ABOUT THIS TASK >>
When you find the line with "Puppet classes are" among the records below, reproduce it and each line after it exactly, ending with the line with "Go to *Configure".

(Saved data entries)
────

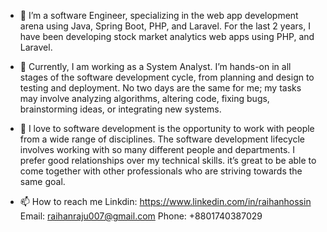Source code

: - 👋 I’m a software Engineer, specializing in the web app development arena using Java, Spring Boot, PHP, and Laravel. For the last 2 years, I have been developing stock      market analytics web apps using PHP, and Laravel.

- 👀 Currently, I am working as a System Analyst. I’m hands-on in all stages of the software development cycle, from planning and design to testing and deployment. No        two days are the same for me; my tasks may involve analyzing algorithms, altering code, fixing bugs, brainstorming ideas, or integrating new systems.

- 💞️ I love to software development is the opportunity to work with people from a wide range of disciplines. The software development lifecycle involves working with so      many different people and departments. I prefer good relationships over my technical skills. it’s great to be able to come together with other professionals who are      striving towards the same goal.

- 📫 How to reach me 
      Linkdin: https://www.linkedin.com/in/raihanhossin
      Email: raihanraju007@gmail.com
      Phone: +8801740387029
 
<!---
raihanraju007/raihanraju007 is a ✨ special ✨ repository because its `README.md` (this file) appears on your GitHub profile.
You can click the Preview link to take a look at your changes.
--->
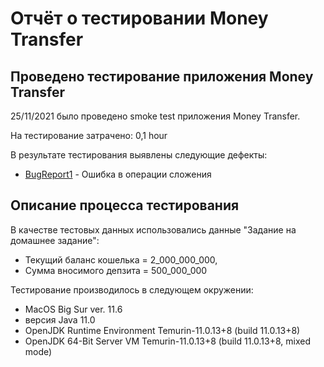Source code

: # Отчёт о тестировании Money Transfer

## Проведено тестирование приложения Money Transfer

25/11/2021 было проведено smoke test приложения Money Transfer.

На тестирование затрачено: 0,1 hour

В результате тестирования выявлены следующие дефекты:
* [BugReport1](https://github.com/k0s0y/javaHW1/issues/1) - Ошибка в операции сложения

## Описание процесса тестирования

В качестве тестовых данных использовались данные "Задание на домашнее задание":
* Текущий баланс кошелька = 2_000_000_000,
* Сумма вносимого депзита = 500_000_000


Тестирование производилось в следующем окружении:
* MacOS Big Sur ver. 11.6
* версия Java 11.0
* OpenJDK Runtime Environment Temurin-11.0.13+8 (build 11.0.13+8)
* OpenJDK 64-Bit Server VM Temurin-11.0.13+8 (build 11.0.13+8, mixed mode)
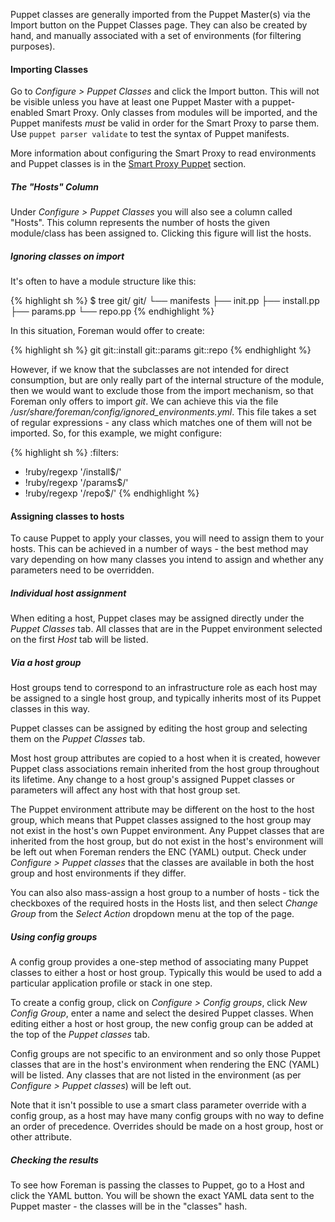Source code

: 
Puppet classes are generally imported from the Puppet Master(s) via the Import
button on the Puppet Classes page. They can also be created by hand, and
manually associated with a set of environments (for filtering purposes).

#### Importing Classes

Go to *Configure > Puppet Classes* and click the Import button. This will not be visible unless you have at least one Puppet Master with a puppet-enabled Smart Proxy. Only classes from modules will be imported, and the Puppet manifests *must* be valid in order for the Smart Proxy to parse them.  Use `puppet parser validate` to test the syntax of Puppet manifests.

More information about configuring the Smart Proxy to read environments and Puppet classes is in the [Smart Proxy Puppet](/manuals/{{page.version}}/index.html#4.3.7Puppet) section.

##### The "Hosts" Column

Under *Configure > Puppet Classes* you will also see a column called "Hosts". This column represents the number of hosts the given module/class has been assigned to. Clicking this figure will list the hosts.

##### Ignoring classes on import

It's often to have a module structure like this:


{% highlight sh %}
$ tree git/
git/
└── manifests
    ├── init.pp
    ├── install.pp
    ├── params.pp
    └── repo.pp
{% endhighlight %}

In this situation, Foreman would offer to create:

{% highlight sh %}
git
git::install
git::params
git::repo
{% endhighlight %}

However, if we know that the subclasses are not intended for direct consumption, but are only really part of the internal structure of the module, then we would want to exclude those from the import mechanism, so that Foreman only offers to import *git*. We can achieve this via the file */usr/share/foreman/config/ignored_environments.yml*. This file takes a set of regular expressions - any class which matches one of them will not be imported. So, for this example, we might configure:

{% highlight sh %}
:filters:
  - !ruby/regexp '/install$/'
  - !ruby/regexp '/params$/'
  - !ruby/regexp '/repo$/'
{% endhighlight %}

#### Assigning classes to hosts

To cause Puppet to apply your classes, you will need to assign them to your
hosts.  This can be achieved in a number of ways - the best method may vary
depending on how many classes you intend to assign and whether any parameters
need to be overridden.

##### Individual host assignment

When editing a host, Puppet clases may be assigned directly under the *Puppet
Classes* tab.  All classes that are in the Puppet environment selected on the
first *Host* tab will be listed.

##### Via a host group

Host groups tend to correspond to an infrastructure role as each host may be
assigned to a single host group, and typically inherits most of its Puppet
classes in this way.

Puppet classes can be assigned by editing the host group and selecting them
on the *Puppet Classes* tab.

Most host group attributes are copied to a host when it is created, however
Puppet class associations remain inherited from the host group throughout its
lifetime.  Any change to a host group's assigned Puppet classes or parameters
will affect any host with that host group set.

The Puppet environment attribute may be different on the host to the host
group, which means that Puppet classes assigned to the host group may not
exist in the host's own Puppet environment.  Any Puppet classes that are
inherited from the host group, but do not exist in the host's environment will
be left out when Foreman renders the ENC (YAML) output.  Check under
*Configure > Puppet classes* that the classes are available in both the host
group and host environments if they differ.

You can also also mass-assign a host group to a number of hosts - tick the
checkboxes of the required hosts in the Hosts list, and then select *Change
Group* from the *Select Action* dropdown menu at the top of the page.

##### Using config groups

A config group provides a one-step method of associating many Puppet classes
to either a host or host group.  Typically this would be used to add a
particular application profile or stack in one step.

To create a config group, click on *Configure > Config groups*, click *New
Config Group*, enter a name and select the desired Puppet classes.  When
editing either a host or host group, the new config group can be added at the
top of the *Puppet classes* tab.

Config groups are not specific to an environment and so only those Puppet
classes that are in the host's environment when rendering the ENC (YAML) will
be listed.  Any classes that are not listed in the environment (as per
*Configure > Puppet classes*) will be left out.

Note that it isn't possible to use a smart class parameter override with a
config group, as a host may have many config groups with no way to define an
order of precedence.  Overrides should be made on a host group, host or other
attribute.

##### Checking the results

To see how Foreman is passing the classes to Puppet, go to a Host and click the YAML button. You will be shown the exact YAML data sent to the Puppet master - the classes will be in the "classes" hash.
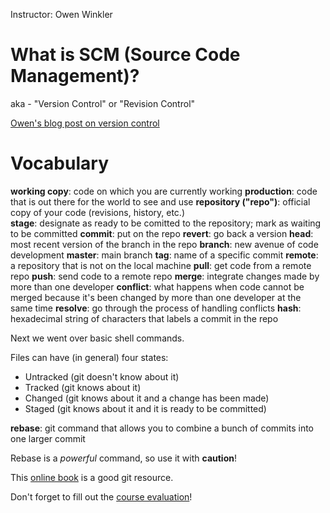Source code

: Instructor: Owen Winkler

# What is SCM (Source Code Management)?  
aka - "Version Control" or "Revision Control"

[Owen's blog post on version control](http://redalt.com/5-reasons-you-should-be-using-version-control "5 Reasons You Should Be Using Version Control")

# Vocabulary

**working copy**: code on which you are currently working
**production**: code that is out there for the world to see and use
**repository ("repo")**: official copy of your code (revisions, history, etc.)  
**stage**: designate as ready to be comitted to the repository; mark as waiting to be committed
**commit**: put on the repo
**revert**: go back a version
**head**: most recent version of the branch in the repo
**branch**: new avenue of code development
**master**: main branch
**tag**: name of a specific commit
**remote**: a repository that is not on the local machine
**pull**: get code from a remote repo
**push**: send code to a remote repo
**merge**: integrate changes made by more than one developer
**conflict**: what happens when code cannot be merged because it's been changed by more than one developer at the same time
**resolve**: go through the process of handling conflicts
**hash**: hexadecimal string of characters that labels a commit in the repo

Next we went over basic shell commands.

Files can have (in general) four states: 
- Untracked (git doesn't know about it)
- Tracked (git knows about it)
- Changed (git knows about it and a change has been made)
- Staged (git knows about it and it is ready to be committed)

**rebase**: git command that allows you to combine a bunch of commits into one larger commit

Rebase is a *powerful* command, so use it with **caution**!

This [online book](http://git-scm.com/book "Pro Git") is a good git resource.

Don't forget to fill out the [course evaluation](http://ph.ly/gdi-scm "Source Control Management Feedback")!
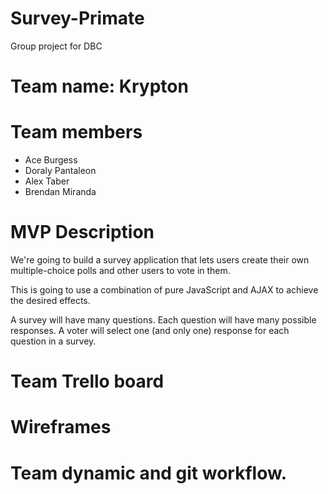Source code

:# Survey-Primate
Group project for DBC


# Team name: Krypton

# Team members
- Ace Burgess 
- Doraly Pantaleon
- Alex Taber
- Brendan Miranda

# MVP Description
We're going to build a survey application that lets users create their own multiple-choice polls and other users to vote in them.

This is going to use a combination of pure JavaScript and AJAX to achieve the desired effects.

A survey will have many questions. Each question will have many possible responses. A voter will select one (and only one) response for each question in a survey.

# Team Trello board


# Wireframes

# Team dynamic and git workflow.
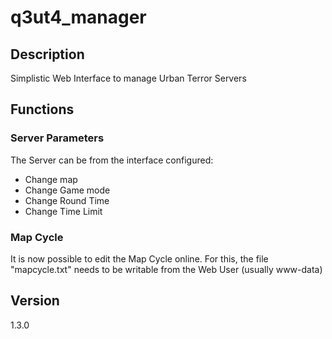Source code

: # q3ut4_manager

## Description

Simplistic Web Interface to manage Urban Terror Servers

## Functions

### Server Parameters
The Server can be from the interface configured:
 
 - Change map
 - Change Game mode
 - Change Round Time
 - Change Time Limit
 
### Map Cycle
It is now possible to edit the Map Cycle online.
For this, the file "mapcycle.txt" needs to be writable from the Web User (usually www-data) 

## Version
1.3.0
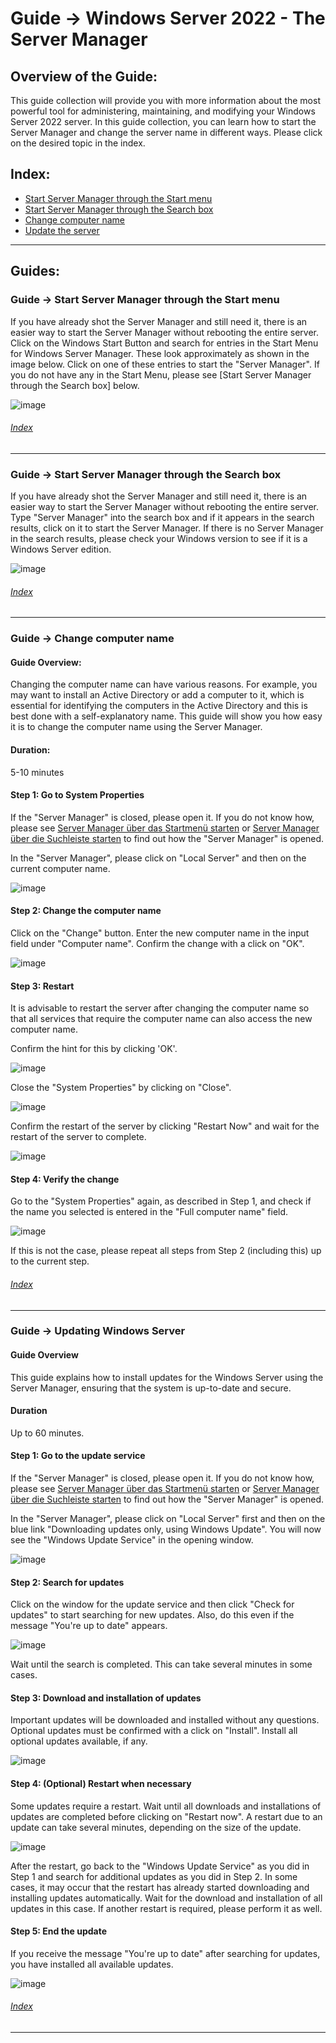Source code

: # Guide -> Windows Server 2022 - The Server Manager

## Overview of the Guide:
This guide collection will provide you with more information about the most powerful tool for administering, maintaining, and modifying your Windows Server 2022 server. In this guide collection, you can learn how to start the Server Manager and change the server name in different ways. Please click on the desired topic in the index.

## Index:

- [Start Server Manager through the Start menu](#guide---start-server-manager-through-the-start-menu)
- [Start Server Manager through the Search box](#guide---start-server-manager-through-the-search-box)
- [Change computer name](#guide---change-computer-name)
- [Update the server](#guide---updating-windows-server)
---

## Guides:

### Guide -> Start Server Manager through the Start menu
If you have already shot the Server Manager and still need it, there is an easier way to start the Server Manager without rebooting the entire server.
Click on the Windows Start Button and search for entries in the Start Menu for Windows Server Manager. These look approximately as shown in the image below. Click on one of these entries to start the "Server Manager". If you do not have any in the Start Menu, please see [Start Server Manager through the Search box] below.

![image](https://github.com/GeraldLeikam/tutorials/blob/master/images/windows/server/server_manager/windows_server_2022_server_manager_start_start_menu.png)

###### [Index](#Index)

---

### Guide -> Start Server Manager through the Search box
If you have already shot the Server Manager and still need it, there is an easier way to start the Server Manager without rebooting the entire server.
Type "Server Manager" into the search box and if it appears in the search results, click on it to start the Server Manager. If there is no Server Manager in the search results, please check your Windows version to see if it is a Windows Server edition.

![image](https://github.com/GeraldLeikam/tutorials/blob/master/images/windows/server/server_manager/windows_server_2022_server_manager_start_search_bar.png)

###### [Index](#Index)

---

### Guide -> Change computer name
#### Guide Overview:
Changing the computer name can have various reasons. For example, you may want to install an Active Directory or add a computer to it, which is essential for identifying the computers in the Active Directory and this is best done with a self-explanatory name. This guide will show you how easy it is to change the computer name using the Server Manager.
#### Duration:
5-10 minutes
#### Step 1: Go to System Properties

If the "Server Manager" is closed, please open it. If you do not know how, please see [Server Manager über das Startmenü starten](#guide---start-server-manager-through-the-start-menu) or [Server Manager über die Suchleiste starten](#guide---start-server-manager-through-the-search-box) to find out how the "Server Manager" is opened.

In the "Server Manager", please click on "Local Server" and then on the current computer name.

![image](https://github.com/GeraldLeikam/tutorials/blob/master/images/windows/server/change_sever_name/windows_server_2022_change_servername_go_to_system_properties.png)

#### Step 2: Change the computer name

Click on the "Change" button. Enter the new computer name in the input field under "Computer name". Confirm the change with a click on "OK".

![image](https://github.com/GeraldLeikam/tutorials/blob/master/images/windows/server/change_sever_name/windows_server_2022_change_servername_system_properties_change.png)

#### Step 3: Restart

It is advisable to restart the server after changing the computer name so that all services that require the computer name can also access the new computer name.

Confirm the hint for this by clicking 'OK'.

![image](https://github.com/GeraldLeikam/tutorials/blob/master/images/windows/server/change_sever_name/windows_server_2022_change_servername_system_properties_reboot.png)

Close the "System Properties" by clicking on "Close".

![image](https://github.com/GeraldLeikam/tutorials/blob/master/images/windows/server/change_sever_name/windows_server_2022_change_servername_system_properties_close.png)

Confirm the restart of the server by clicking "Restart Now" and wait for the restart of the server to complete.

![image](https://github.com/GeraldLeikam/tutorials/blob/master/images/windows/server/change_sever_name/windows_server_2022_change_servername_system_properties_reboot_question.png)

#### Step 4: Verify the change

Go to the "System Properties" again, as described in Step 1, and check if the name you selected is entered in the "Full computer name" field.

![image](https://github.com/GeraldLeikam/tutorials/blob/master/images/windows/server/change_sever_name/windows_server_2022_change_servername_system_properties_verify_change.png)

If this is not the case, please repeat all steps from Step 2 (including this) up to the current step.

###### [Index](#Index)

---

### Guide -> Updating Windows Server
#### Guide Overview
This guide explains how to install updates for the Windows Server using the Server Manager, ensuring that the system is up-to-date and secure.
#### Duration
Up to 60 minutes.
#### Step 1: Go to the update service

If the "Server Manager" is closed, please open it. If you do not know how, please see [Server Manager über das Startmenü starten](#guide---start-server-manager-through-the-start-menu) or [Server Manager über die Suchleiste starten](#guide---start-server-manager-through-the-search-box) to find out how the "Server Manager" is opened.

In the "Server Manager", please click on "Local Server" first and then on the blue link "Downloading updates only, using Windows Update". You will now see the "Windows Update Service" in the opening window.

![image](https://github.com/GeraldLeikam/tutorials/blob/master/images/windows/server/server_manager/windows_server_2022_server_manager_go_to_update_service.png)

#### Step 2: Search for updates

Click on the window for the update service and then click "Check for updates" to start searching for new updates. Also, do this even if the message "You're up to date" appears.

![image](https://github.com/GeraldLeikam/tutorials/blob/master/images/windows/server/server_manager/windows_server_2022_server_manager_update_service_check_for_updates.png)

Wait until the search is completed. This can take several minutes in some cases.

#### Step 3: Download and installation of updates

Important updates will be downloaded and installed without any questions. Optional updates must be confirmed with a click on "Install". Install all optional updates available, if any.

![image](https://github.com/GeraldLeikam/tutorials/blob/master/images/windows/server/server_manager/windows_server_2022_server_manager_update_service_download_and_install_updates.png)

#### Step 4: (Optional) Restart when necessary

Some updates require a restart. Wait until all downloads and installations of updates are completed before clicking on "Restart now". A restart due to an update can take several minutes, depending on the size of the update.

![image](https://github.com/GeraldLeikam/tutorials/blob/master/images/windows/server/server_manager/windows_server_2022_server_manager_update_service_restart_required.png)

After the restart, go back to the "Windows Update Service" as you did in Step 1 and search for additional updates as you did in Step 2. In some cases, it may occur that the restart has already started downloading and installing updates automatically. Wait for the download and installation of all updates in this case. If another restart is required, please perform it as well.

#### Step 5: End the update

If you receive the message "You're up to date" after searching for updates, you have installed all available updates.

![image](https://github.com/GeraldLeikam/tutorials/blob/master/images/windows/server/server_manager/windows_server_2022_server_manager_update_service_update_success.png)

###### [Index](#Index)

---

────

RESPONSE TO THIS TASK >>
Puppet classes are generally imported from the Puppet Master(s) via the Import
button on the Puppet Classes page. They can also be created by hand, and
manually associated with a set of environments (for filtering purposes).

#### Importing Classes

Go to *Configure > Puppet Classes* and click the Import button. This will not be visible unless you have at least one Puppet Master with a puppet-enabled Smart Proxy. Only classes from modules will be imported, and the Puppet manifests *must* be valid in order for the Smart Proxy to parse them.  Use `puppet parser validate` to test the syntax of Puppet manifests.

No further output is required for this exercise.